Arctic-climate findings defrost global-warming doubters

Field Notes

To spot the most pronounced signs of human-triggered climate change, supercomputers simulating the earth's weather have issued the same advice: Look to the far north, where retreating snow, ice, and permafrost would magnify the effects.

Ten Arctic scientists have reviewed nearly 40 years of polar research in what may be the largest focused survey yet of environmental change in the far north. Their new survey paints a picture broadly consistent with climate-model forecasts.

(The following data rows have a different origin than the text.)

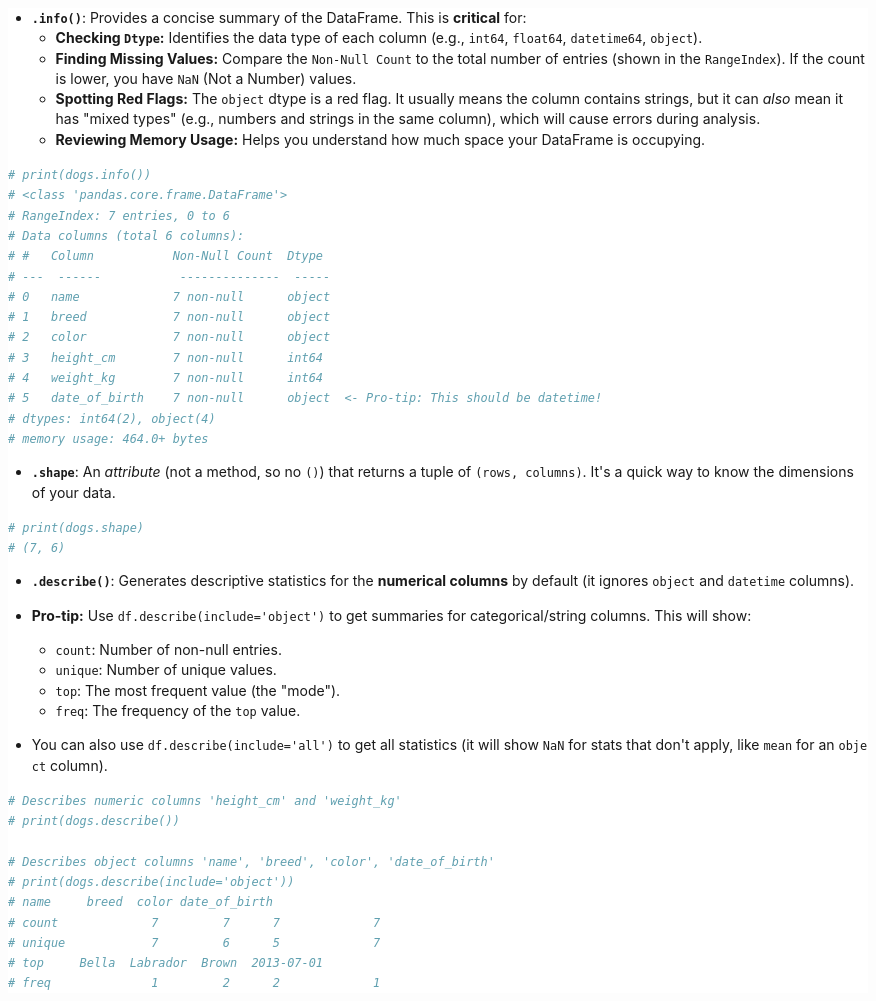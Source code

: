 * **`.info()`**: Provides a concise summary of the DataFrame. This is **critical** for:
  * **Checking `Dtype`:** Identifies the data type of each column (e.g., `int64`, `float64`, `datetime64`, `object`).
  * **Finding Missing Values:** Compare the `Non-Null Count` to the total number of entries (shown in the `RangeIndex`). If the count is lower, you have `NaN` (Not a Number) values.
  * **Spotting Red Flags:** The `object` dtype is a red flag. It usually means the column contains strings, but it can *also* mean it has "mixed types" (e.g., numbers and strings in the same column), which will cause errors during analysis.
  * **Reviewing Memory Usage:** Helps you understand how much space your DataFrame is occupying.

```python
# print(dogs.info())
# <class 'pandas.core.frame.DataFrame'>
# RangeIndex: 7 entries, 0 to 6
# Data columns (total 6 columns):
# #   Column           Non-Null Count  Dtype
# ---  ------           --------------  -----
# 0   name             7 non-null      object
# 1   breed            7 non-null      object
# 2   color            7 non-null      object
# 3   height_cm        7 non-null      int64
# 4   weight_kg        7 non-null      int64
# 5   date_of_birth    7 non-null      object  <- Pro-tip: This should be datetime!
# dtypes: int64(2), object(4)
# memory usage: 464.0+ bytes
```

* **`.shape`**: An *attribute* (not a method, so no `()`) that returns a tuple of `(rows, columns)`. It's a quick way to know the dimensions of your data.

```python
# print(dogs.shape)
# (7, 6)
```

* **`.describe()`**: Generates descriptive statistics for the **numerical columns** by default (it ignores `object` and `datetime` columns).
* **Pro-tip:** Use `df.describe(include='object')` to get summaries for categorical/string columns. This will show:
  * `count`: Number of non-null entries.
  * `unique`: Number of unique values.
  * `top`: The most frequent value (the "mode").
  * `freq`: The frequency of the `top` value.

* You can also use `df.describe(include='all')` to get all statistics (it will show `NaN` for stats that don't apply, like `mean` for an `object` column).

```python
# Describes numeric columns 'height_cm' and 'weight_kg'
# print(dogs.describe())

# Describes object columns 'name', 'breed', 'color', 'date_of_birth'
# print(dogs.describe(include='object'))
# name     breed  color date_of_birth
# count             7         7      7             7
# unique            7         6      5             7
# top     Bella  Labrador  Brown  2013-07-01
# freq              1         2      2             1
```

"I've been a fence-sitter for a long time" on human-induced climate change, says Mark Serreze, a polar scientist at the University of Colorado at Boulder and the survey's lead author. "Now, I'm definitely leaning very hard" toward accepting the notion, "although I haven't toppled yet."

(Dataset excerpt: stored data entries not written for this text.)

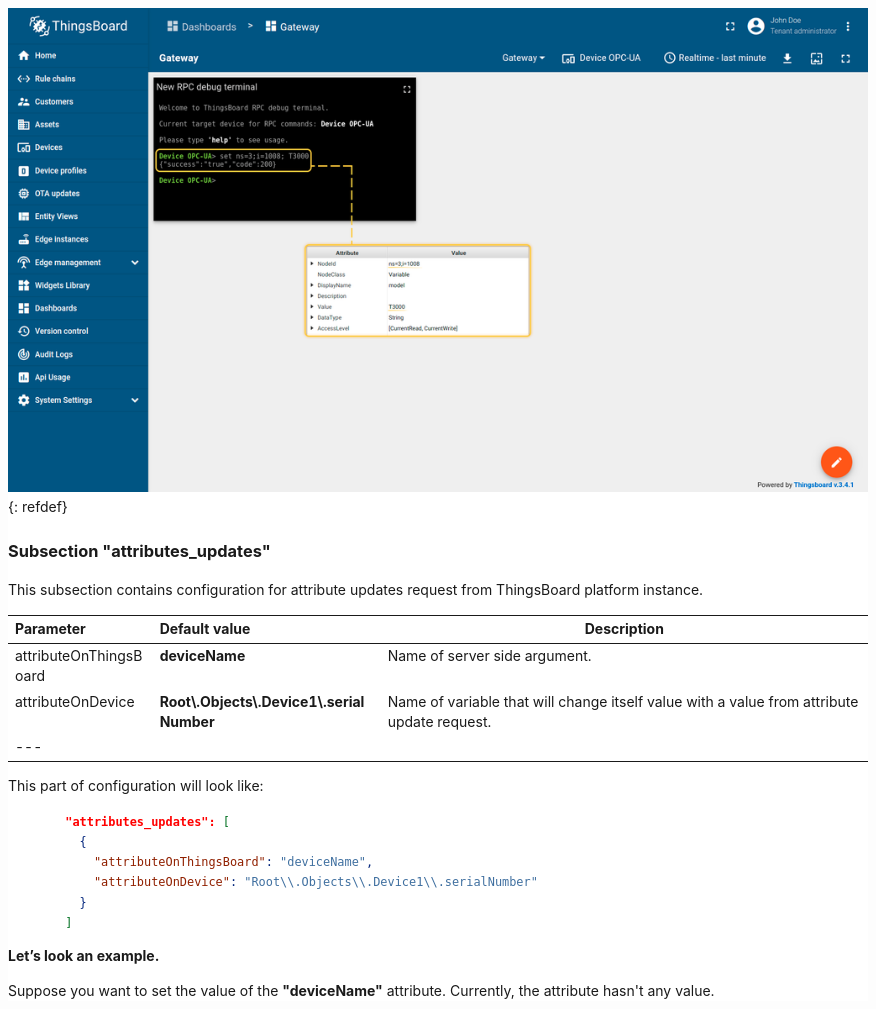 ![image](/images/gateway/gateway-opc-ua-rpc-2.png)
{: refdef}

### Subsection "attributes_updates"
This subsection contains configuration for attribute updates request from ThingsBoard platform instance.

| **Parameter**             | **Default value**                                            | **Description**                                                                               |
|:-|:-|-
| attributeOnThingsBoard    | **deviceName**                                               | Name of server side argument.                                                                 |
| attributeOnDevice         | **Root\\.Objects\\.Device1\\.serialNumber**                     | Name of variable that will change itself value with a value from attribute update request.    |
|---

This part of configuration will look like:  

```json
        "attributes_updates": [
          {
            "attributeOnThingsBoard": "deviceName",
            "attributeOnDevice": "Root\\.Objects\\.Device1\\.serialNumber"
          }
        ]
```

**Let’s look an example.**

Suppose you want to set the value of the **"deviceName"** attribute. Currently, the attribute hasn't any value.
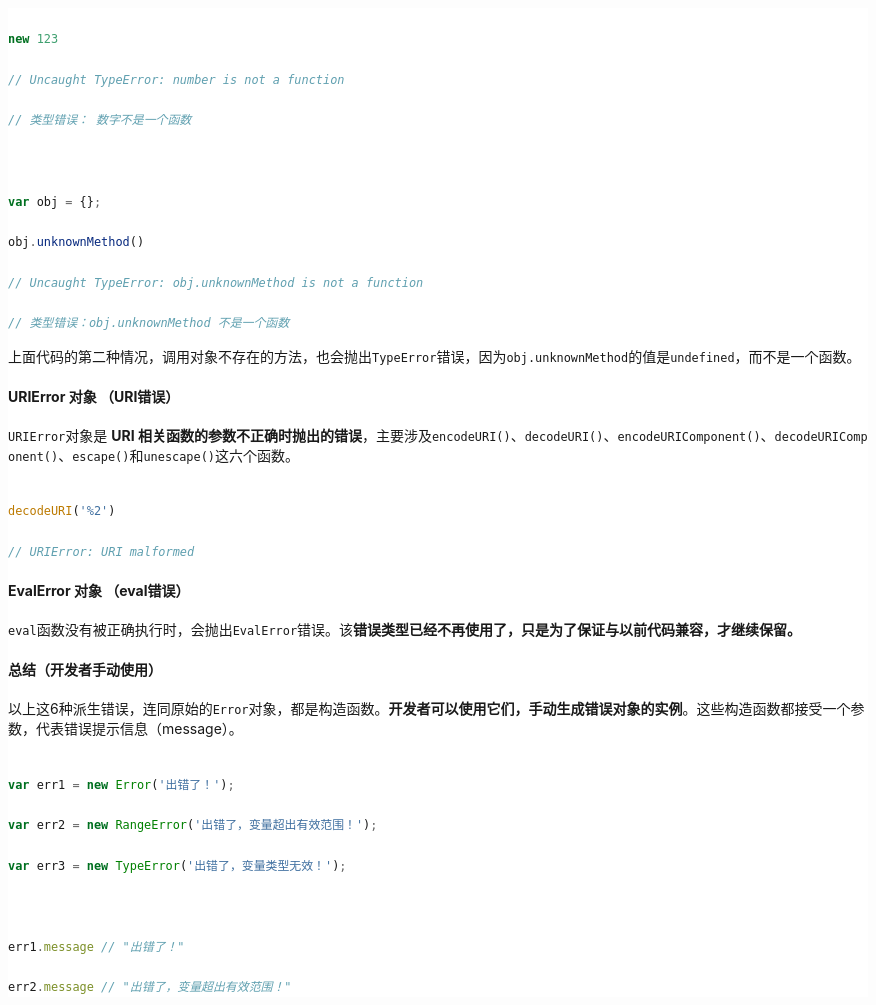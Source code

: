   

```javascript

new 123

// Uncaught TypeError: number is not a function

// 类型错误： 数字不是一个函数

  

var obj = {};

obj.unknownMethod()

// Uncaught TypeError: obj.unknownMethod is not a function

// 类型错误：obj.unknownMethod 不是一个函数

```

  

上面代码的第二种情况，调用对象不存在的方法，也会抛出`TypeError`错误，因为`obj.unknownMethod`的值是`undefined`，而不是一个函数。

  

#### URIError 对象 （URI错误）

  

`URIError`对象是 **URI 相关函数的参数不正确时抛出的错误**，主要涉及`encodeURI()`、`decodeURI()`、`encodeURIComponent()`、`decodeURIComponent()`、`escape()`和`unescape()`这六个函数。

  

```javascript

decodeURI('%2')

// URIError: URI malformed

```

  

#### EvalError 对象 （eval错误）

  

`eval`函数没有被正确执行时，会抛出`EvalError`错误。该**错误类型已经不再使用了，只是为了保证与以前代码兼容，才继续保留。**

  

#### 总结（开发者手动使用）

  

以上这6种派生错误，连同原始的`Error`对象，都是构造函数。**开发者可以使用它们，手动生成错误对象的实例**。这些构造函数都接受一个参数，代表错误提示信息（message）。

  

```javascript

var err1 = new Error('出错了！');

var err2 = new RangeError('出错了，变量超出有效范围！');

var err3 = new TypeError('出错了，变量类型无效！');

  

err1.message // "出错了！"

err2.message // "出错了，变量超出有效范围！"
```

Polar studies the team surveyed found a range of effects. Among them:

*Temperatures have been rising since at least 1961. Tree-ring data suggests that Arctic warming in the mid-20th century is the most pronounced in 400 years.

*Since the late 1950s, changes in atmospheric circulation patterns have brought more storms to the region in winter, spring, and summer and more-intense storms during all seasons.

*Since 1900, rain and snowfall have increased in a band running from latitude 55 degrees north to 85 degrees north. Northern Canada has seen a marked rise in precipitation during the past 40 years.

*Snow cover has dropped by about 10 percent since 1972, largely in the spring and summer as residual snow fields have shrunk. Sea ice has been declining in thickness and extent, dropping to record lows in the western Arctic Ocean two years ago.

*Melting of small glaciers in the Arctic may be responsible for about 20 percent of the estimated 7.4 centimeter rise in global sea levels since 1961.

Dr. Serreze and his colleagues note some important shortcomings in the data they surveyed. Records often span short time periods, limited territory, or the data's quality is suspect. Moreover, computer models and observations disagree over details.

Serreze notes addressing these shortcomings may be difficult. Although the US is putting money into limited data-gathering projects, key long-term monitoring stations in Russia and Canada have been shut down for budget reasons.

"We really need to restore these stations and gather more oceanographic observations," he says.